*** Opening THE DATA ***

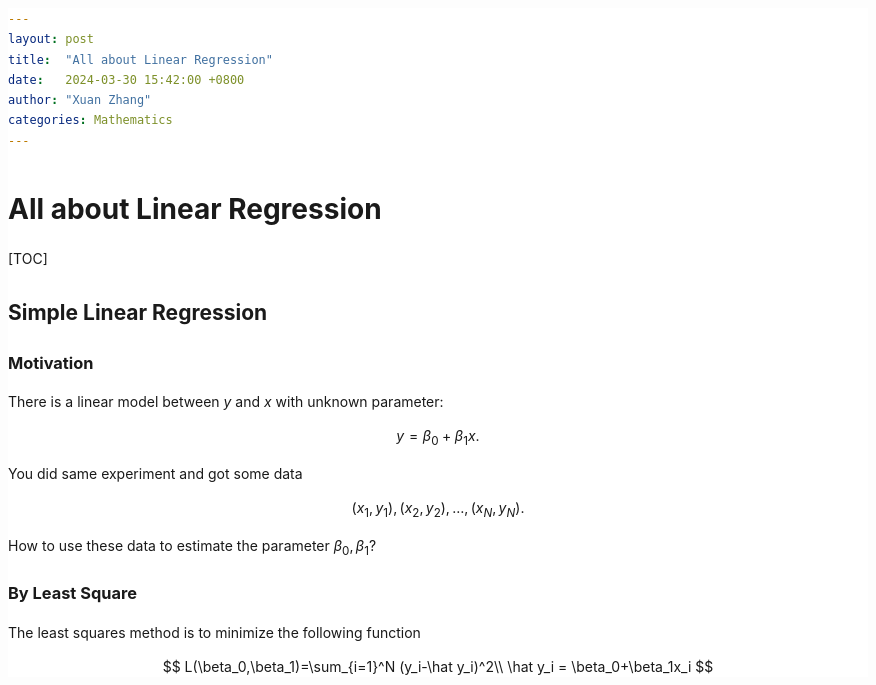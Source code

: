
 ```yaml
---
layout: post
title:  "All about Linear Regression"
date:   2024-03-30 15:42:00 +0800
author: "Xuan Zhang"
categories: Mathematics
---
```


<head>
    <script src="https://cdn.mathjax.org/mathjax/latest/MathJax.js?config=TeX-AMS-MML_HTMLorMML" type="text/javascript"></script>
    <script type="text/x-mathjax-config">
        MathJax.Hub.Config({
            tex2jax: {
            skipTags: ['script', 'noscript', 'style', 'textarea', 'pre'],
            inlineMath: [['$','$']]
            }
        });
    </script>
</head>

# All about Linear Regression

[TOC]

## Simple Linear Regression

### Motivation

There is a linear model between $y$ and $x$ with unknown parameter:

$$
y=\beta_0+\beta_1x.
$$

You did same experiment and got some data

$$
(x_1,y_1),(x_2,y_2),\ldots,(x_N,y_N).
$$

How to use these data to estimate the parameter $\beta_0,\beta_1$?

### By Least Square

The least squares method is to minimize the following function

$$
L(\beta_0,\beta_1)=\sum_{i=1}^N (y_i-\hat y_i)^2\\
\hat y_i = \beta_0+\beta_1x_i
$$


[^1]: $T^{\dagger } v=0\Leftrightarrow \langle w,T^{\dagger } v\rangle =0,\forall w\Leftrightarrow \langle v,Tw\rangle =0,\forall w\Leftrightarrow v\in (\mathrm{range} \ T)^{\perp }$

*** Closing THE DATA ***

• _WORK TASK_: Exactly the lines from the one with "y_i = \beta_0+\beta_1x_i" through the final line of the entries are to be returned, both ends included.

• _ANSWER SPACE_:
\hat y_i = \beta_0+\beta_1x_i
$$


[^1]: $T^{\dagger } v=0\Leftrightarrow \langle w,T^{\dagger } v\rangle =0,\forall w\Leftrightarrow \langle v,Tw\rangle =0,\forall w\Leftrightarrow v\in (\mathrm{range} \ T)^{\perp }$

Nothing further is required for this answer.